If you have issues with overhead of functions __kmpc_threadprivate_cached and __kmpc_global_thread_num then I suggest you change your strategy from using Thread Local Storage for your random number generator to using an array of user defined types (containing what was in your COMMON TLS block), and then presumably you have a loop in your parallel region, separate the start of the parallel region from the parallel loop and obtain the OpenMP global thread number once outside the parallel loop. This will reduce the overhead to once per loop (per thread) from once per iteration of loop.

Jim Dempsey

Edgardo_Doerner · ‎12-04-2015

Hi Jim,

This is the (only) parallel region of my code:

C$OMP0PARALLEL PRIVATE(omp_iam) COPYIN(/EGS_VR/,/EPCONT/)
C$OMP*COPYIN(/ET_CONTROL/,/PHOTIN/,/RANDOMM/,/UPHIOT/,/USEFUL/,/SCORE/)
C$OMP*NUM_THREADS(omp_tot)
#ifdef _OPENMP
      omp_iam = OMP_GET_THREAD_NUM()
#endif
      ixx = 1802 + omp_iam
      jxx = 9373
      CALL init_ranmar
C$OMP0DO SCHEDULE(static)
      DO 1051 omp_icase=1,ncase
      icase = omp_icase
      CALL shower(iqin,ein,xin,yin,zin,uin,vin,win,irin,wtin)
C$OMP0CRITICAL (PROGRESS)
      ibatch = ibatch + 1
      IF (( MOD(ibatch,nperbatch) .EQ. 0)) THEN
      WRITE(6,'(a,i2,a,i2)') '+ Finished batch ',ibatch/nperbatch, ' out
     * of ',nbatch
      END IF
C$OMP0END CRITICAL (PROGRESS)
1051  CONTINUE
1052  CONTINUE
C$OMP0END PARALLEL

So I have already separated the start of the parallel region from the parallel loop. The shower function then calls all the needed functions and subroutines, among them spin_rejection.
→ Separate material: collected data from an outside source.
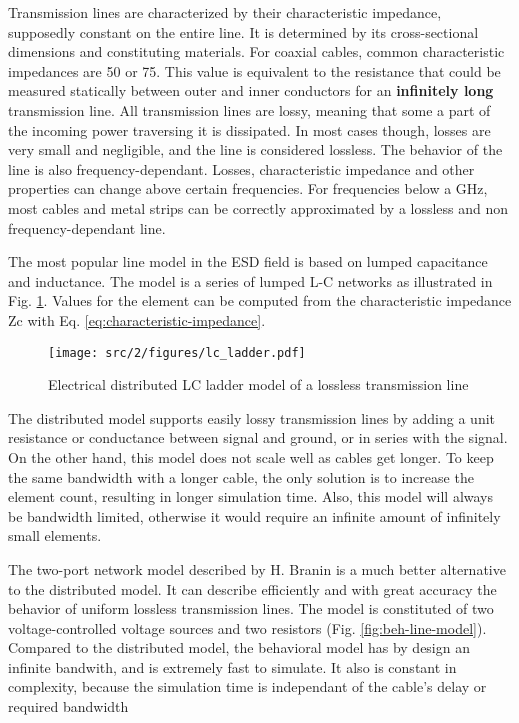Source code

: Transmission lines are characterized by their characteristic impedance, supposedly constant on the entire line.
It is determined by its cross-sectional dimensions and constituting materials.
For coaxial cables, common characteristic impedances are 50\textOmega{} or 75\textOmega{}.
This value is equivalent to the resistance that could be measured statically between outer and inner conductors for an \textbf{infinitely long} transmission line.
All transmission lines are lossy, meaning that some a part of the incoming power traversing it is dissipated.
In most cases though, losses are very small and negligible, and the line is considered lossless.
The behavior of the line is also frequency-dependant.
Losses, characteristic impedance and other properties can change above certain frequencies.
For frequencies below a GHz, most cables and metal strips can be correctly approximated by a lossless and non frequency-dependant line.

The most popular line model in the ESD field is based on lumped capacitance and inductance.
The model is a series of lumped L-C networks as illustrated in Fig. \ref{fig:dis-line-model}.
Values for the element can be computed from the characteristic impedance \gls{Zc} with Eq. \ref{eq:characteristic-impedance}.

\begin{figure}[!h]
  \centering
  \texttt{[image: src/2/figures/lc\_ladder.pdf]}
  \caption{Electrical distributed LC ladder model of a lossless transmission line}
  \label{fig:dis-line-model}
\end{figure}

The distributed model supports easily lossy transmission lines by adding a unit resistance or conductance between signal and ground, or in series with the signal.
On the other hand, this model does not scale well as cables get longer.
To keep the same bandwidth with a longer cable, the only solution is to increase the element count, resulting in longer simulation time.
Also, this model will always be bandwidth limited, otherwise it would require an infinite amount of infinitely small elements.


The two-port network model described by H. Branin \cite{branin-tl-ref} is a much better alternative to the distributed model.
It can describe efficiently and with great accuracy the behavior of uniform lossless transmission lines.
The model is constituted of two voltage-controlled voltage sources and two resistors (Fig. \ref{fig:beh-line-model}).
Compared to the distributed model, the behavioral model has by design an infinite bandwith, and is extremely fast to simulate.
It also is constant in complexity, because the simulation time is independant of the cable's delay or required bandwidth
About the use of the TLS in the RNG, do you mean to create a structure like the following:

      TYPE RANDOMM
      INTEGER urndm(97), crndm, cdrndm, cmrndm, i4opt, ixx, jxx, 
      fool_optimizer, rng_seed, rng_array(128)
      REAL twom24
      END TYPE RANDOMM

and then declare an array, where each element is used by one of the executing threads?.

About the call to for_write_seq_lis_xmit, maybe I can put the code of the subroutine from where spin_rejection is called:

      SUBROUTINE sscat(chia2,elke,beta2,qel,medium,spin_effects,cost,sin
     *t)
      IMPLICIT NONE
      REAL*8 chia2,elke,beta2,cost,sint
      INTEGER*4 qel,medium
      LOGICAL spin_effects
      COMMON/RANDOMM/ rng_array(128), urndm(97), crndm, cdrndm, cmrndm,
     *i4opt, ixx, jxx, fool_optimizer, twom24, rng_seed
C$OMP0THREADPRIVATE(/RANDOMM/)
      INTEGER*4 urndm, crndm, cdrndm, cmrndm, i4opt, ixx, jxx, fool_opti
     *mizer,rng_seed,rng_array
      REAL*4 twom24
      REAL*8 xi,rnno,rejf,spin_rejection,qzero
      LOGICAL spin_index
      spin_index = .true.
5080  CONTINUE
      IF((rng_seed .GT. 128))CALL ranmar_get
      xi = rng_array(rng_seed)*twom24
      rng_seed = rng_seed + 1
      xi = 2*chia2*xi/(1 - xi + chia2)
      cost = 1 - xi
      IF (( spin_effects )) THEN
      qzero=0
      rejf = spin_rejection(qel,medium,elke,beta2,qzero,cost,spin_index,
     *.true.)
      IF((rng_seed .GT. 128))CALL ranmar_get
      rnno = rng_array(rng_seed)*twom24
      rng_seed = rng_seed + 1
      IF((rnno .GT. rejf))GOTO 5080
      END IF
      sint = SQRT(xi*(2 - xi))
      RETURN
      END

I have also attached the entire code, if that could be of help. Thanks for your help!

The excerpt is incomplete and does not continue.